“If It Ain’t Broke Don’t Fix It” – Dangerous Words

You are probably familiar with the phrase “If it ain’t broke, don’t fix it”. On the surface this folksy phrase seems to encompass wisdom gained by experience. One can envision the wise elder in her rocker holding forth to the young’uns on how to live an effective life.
The problem is, this is wrong. And dangerous.
In a world where achieving a steady state of survival is the goal, this homily works . I am sure it held up well in our agrarian past. Focus your attention on those things that could cause disaster, the wisdom goes, and leave what is working well enough alone.
But in today’s digital marketing world this approach doesn’t work. Following this advice might even cause you to fail. Here’s why.
There are three common trends in today’s digital marketing world that make this approach dangerous. The first is that if you are in a real company that is acquiring customers, it will usually be easier and faster to get better at what you are doing well rather than fix something that is struggling.
The second is that in an auction-based media world volume is the reward for the absolute best performance (as measured in customer value and conversion rate). Therefore getting to be really good at converting an audience can be more powerful than getting off the ground with something quasi-effective.
The last is that digital is in constant motion. What works today is not always going to work in the future. Being complacent about the things that work today might sneak up and bite you down the road. Complacency is a killer of digital campaigns, so not paying attention to what is working is dangerous.
Marketing is moving too quickly to “build and forget”. Instead of trying to fix what is broken, one needs a structure that surfaces opportunities. That involves both the improvement of what is working and testing entirely new options.

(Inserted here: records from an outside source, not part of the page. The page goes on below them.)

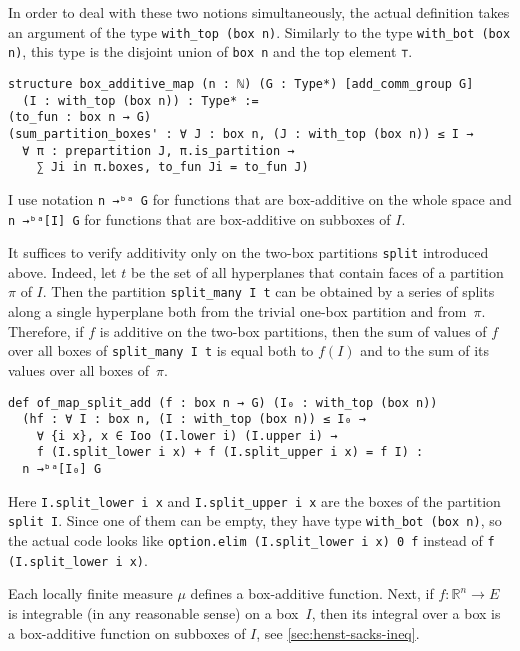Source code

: \documentclass[a4paper, UKenglish,cleveref, autoref, thm-restate]{lipics-v2021}
\newcommand{\bbR}{\mathbb{R}}
\begin{document}
In order to deal with these two notions simultaneously, the actual
definition takes an argument of the type
\lstinline=with_top (box n)=. Similarly to the type
\lstinline=with_bot (box n)=, this type is the disjoint union of
\lstinline=box n= and the top element \lstinline=⊤=.

\begin{lstlisting}
structure box_additive_map (n : ℕ) (G : Type*) [add_comm_group G]
  (I : with_top (box n)) : Type* :=
(to_fun : box n → G)
(sum_partition_boxes' : ∀ J : box n, (J : with_top (box n)) ≤ I →
  ∀ π : prepartition J, π.is_partition →
    ∑ Ji in π.boxes, to_fun Ji = to_fun J)
\end{lstlisting}

I use notation \lstinline=n →ᵇᵃ G= for functions that are box-additive
on the whole space and \lstinline=n →ᵇᵃ[I] G= for functions that are
box-additive on subboxes of \(I\).

It suffices to verify additivity only on the two-box partitions
\lstinline=split= introduced above. Indeed, let \(t\) be the set of
all hyperplanes that contain faces of a partition~\(\pi\) of
\(I\). Then the partition \lstinline=split_many I t= can be obtained
by a series of splits along a single hyperplane both from the trivial
one-box partition and from~\(\pi\). Therefore, if \(f\) is additive on
the two-box partitions, then the sum of values of \(f\) over all boxes
of \lstinline=split_many I t= is equal both to \(f(I)\) and to the sum
of its values over all boxes of~\(\pi\).

\begin{lstlisting}
def of_map_split_add (f : box n → G) (I₀ : with_top (box n))
  (hf : ∀ I : box n, (I : with_top (box n)) ≤ I₀ →
    ∀ {i x}, x ∈ Ioo (I.lower i) (I.upper i) →
    f (I.split_lower i x) + f (I.split_upper i x) = f I) :
  n →ᵇᵃ[I₀] G
\end{lstlisting}

Here \lstinline=I.split_lower i x= and \lstinline=I.split_upper i x=
are the boxes of the partition \lstinline=split I=. Since one of them
can be empty, they have type \lstinline=with_bot (box n)=, so the
actual code looks like \lstinline=option.elim (I.split_lower i x) 0 f=
instead of \lstinline=f (I.split_lower i x)=.

Each locally finite measure \(\mu\) defines a box-additive function.
Next, if \(f\colon\bbR^{n}\to E\) is integrable (in any reasonable
sense) on a box~\(I\), then its integral over a box is a box-additive
function on subboxes of \(I\), see \autoref{sec:henst-sacks-ineq}.
\end{document}
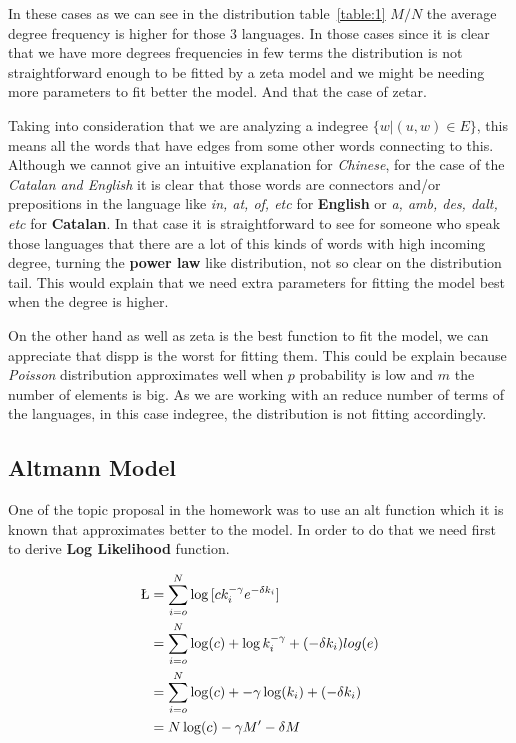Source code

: \documentclass[12pt, a4paper]{article}
\begin{document}
In these cases as we can see in the distribution table~\ref{table:1} $M/N$ the average degree frequency is higher for those $3$ languages. In those cases since it is 
clear that we have more degrees frequencies in few terms the distribution is not straightforward enough to be fitted by a \acrshort{zeta} model and we might be needing more
parameters to fit better the model. And that the case of \acrshort{zetar}.

Taking into consideration that we are analyzing a \acrshort{indegree} $\{w | (u,w) \in E\}$, this means all the words that have edges from some other words connecting to this.
Although we cannot give an intuitive explanation for \textit{Chinese}, for the case of the \textit{Catalan and English} it is clear that those words are connectors and/or 
prepositions in the language like \textit{in, at, of, etc} for \textbf{English} or \textit{a, amb, des, dalt, etc} for \textbf{Catalan}. In that case it is straightforward to 
see for someone who speak those languages that there are a lot of this kinds of words with high incoming degree, turning the \textbf{power law} like distribution, not so clear 
on the distribution tail. This would explain that we need extra parameters for fitting the model best when the degree is higher.

On the other hand as well as \acrshort{zeta} is the best function to fit the model, we can appreciate that \acrshort{dispp} is the worst for fitting them. This could be explain
because \textit{Poisson} distribution approximates well when $p$ probability is low and $m$ the number of elements is big. As we are working with an reduce number of terms of the languages,
in this case \acrshort{indegree}, the distribution is not fitting accordingly. 

\subsection{Altmann Model}
One of the topic proposal in the homework was to use an \acrshort{alt} function which it is known that approximates better to the model.
In order to do that we need first to derive \textbf{Log Likelihood} function.

\begin{subequations}
    \begin{align}
        \L &= \sum_{i=o}^N \log{[ck_i^{-\gamma} e^{-\delta k_i}]}\\
           &= \sum_{i=o}^N \log(c) + \log{k_i^{-\gamma}} + (-\delta k_i) log(e)\\
           &= \sum_{i=o}^N \log(c) + -\gamma \log(k_i) + (-\delta k_i) \\
           &= N\log(c) -\gamma M' -\delta M  \\
    \end{align}
    \end{subequations}
\end{document}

This structure needs to accept and support the changing landscape of digital while not allowing for complacency.
The alternative: Continual Improvement
One reason we’re an Agile shop is that the Agile framework allows us to embed innovation into our daily practices while forcing us to revisit both prioritization and improvement of our work processes. There is nothing like daily and weekly prioritization to force conversations on how to increase performance. The Retrospective (my favorite Agile meeting!) embeds a discussion on how to improve in all areas of performance into daily life.
Retrospectives are scheduled meetings that ritually ask three questions: What is working? What can be improved? What are we going to do differently? Because these questions are measured against hard goals (profit, volume, engagement, etc.) it is hard to ignore ways to improve an existing process, campaign, or channel vs. trying something new or addressing something that is struggling. The “Opportunity vs. Investment in Time” equation becomes clear and central to the discussion.
Life in the modern digital marketing world is anything but a steady state. Moving from complacency and set best practices to a framework of continual improvement is both powerful and necessary. One must accommodate change and fully take advantage of auction-based opportunities to succeed.
Maybe we need to change the phrase to “If it Ain’t Broke, Make it Better”.